The former first lady opens up about her early life, her journey to the White House, and the eight history-making years that followed.

It’s not surprising that Obama grew up a rambunctious kid with a stubborn streak and an “I’ll show you” attitude. After all, it takes a special kind of moxie to survive being the first African-American FLOTUS—and not only survive, but thrive. For eight years, we witnessed the adversity the first family had to face, and now we get to read what it was really like growing up in a working-class family on Chicago’s South Side and ending up at the world’s most famous address.
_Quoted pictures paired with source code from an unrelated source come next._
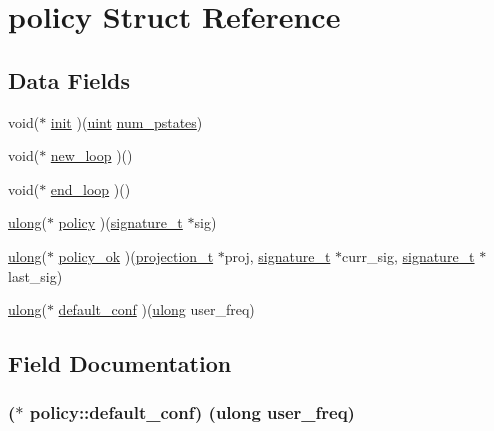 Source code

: \hypertarget{structpolicy}{}\section{policy Struct Reference}
\label{structpolicy}
\subsection*{Data Fields}
\begin{DoxyCompactItemize}
\item 
void($\ast$ \hyperlink{structpolicy_ade5ad6f0239e34d13826497fd72d917e}{init} )(\hyperlink{generic_8h_a91ad9478d81a7aaf2593e8d9c3d06a14}{uint} \hyperlink{translate__coefficients_8c_abda44c9fa99beca77378f1e2b24aff31}{num\+\_\+pstates})
\item 
void($\ast$ \hyperlink{structpolicy_a9bb8e49f1796876238623460ff349ebf}{new\+\_\+loop} )()
\item 
void($\ast$ \hyperlink{structpolicy_a2e7ced29d27efca9a3d90ffc8fe0226e}{end\+\_\+loop} )()
\item 
\hyperlink{generic_8h_a718b4eb2652c286f4d42dc18a8e71a1a}{ulong}($\ast$ \hyperlink{structpolicy_a9c08472eff148dd22c31f1b733dfed60}{policy} )(\hyperlink{signature_8h_a3387c90f9aa9243c926866ee8ce61917}{signature\+\_\+t} $\ast$sig)
\item 
\hyperlink{generic_8h_a718b4eb2652c286f4d42dc18a8e71a1a}{ulong}($\ast$ \hyperlink{structpolicy_a5be97c21f646a597063e280cbcaec128}{policy\+\_\+ok} )(\hyperlink{projection_8h_a50fc11780fbb9af29b37d325d803a2da}{projection\+\_\+t} $\ast$proj, \hyperlink{signature_8h_a3387c90f9aa9243c926866ee8ce61917}{signature\+\_\+t} $\ast$curr\+\_\+sig, \hyperlink{signature_8h_a3387c90f9aa9243c926866ee8ce61917}{signature\+\_\+t} $\ast$last\+\_\+sig)
\item 
\hyperlink{generic_8h_a718b4eb2652c286f4d42dc18a8e71a1a}{ulong}($\ast$ \hyperlink{structpolicy_a647e41f22ae624084b0082721c013400}{default\+\_\+conf} )(\hyperlink{generic_8h_a718b4eb2652c286f4d42dc18a8e71a1a}{ulong} user\+\_\+freq)
\end{DoxyCompactItemize}


\subsection{Field Documentation}
\subsubsection[{\texorpdfstring{default\+\_\+conf}{default_conf}}]{($\ast$ policy\+::default\+\_\+conf) ({\bf ulong} user\+\_\+freq)}\hypertarget{structpolicy_a647e41f22ae624084b0082721c013400}{}\label{structpolicy_a647e41f22ae624084b0082721c013400}
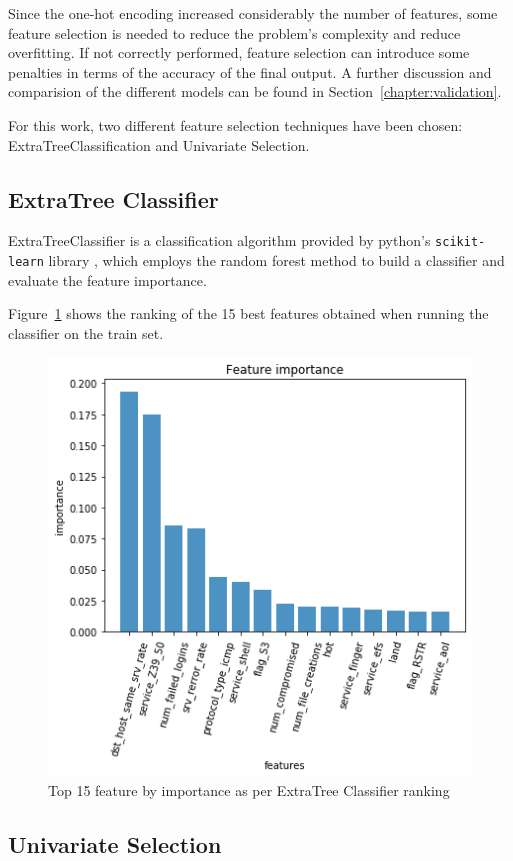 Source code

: Since the one-hot encoding increased considerably the number of features, some feature selection is needed to reduce the problem's complexity and reduce overfitting. If not correctly performed, feature selection can introduce some penalties in terms of the accuracy of the final output. A further discussion and comparision of the different models can be found in Section~\ref{chapter:validation}.

For this work, two different feature selection techniques have been chosen: ExtraTreeClassification and Univariate Selection.

\subsection{ExtraTree Classifier}

ExtraTreeClassifier is a classification algorithm provided by python's  \texttt{scikit-learn} library \cite{extratree}, which employs the random forest method to build a classifier and evaluate the feature importance.

Figure~\ref{fig:classtree} shows the ranking of the 15 best features obtained when running the classifier on the train set.

\begin{figure}[h]
    \centering
    \includegraphics[width=0.7\linewidth]{img/extratree.png}
    \caption{Top 15 feature by importance as per ExtraTree Classifier ranking}
    \label{fig:classtree}
\end{figure}

\subsection{Univariate Selection}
As the author amply shows, her can-do attitude was daunted at times by racism, leaving her wondering if she was good enough. Nevertheless, she persisted, graduating from Chicago’s first magnet high school, Princeton, and Harvard Law School, and pursuing careers in law and the nonprofit world. With her characteristic candor and dry wit, she recounts the story of her fateful meeting with her future husband. Once they were officially a couple, her feelings for him turned into a “toppling blast of lust, gratitude, fulfillment, wonder.” But for someone with a “natural resistance to chaos,” being the wife of an ambitious politician was no small feat, and becoming a mother along the way added another layer of complexity. Throw a presidential campaign into the mix, and even the most assured woman could begin to crack under the pressure. Later, adjusting to life in the White House was a formidable challenge for the self-described “control freak”—not to mention the difficulty of sparing their daughters the ugly side of politics and preserving their privacy as much as possible. Through it all, Obama remained determined to serve with grace and help others through initiatives like the White House garden and her campaign to fight childhood obesity. And even though she deems herself “not a political person,” she shares frank thoughts about the 2016 election.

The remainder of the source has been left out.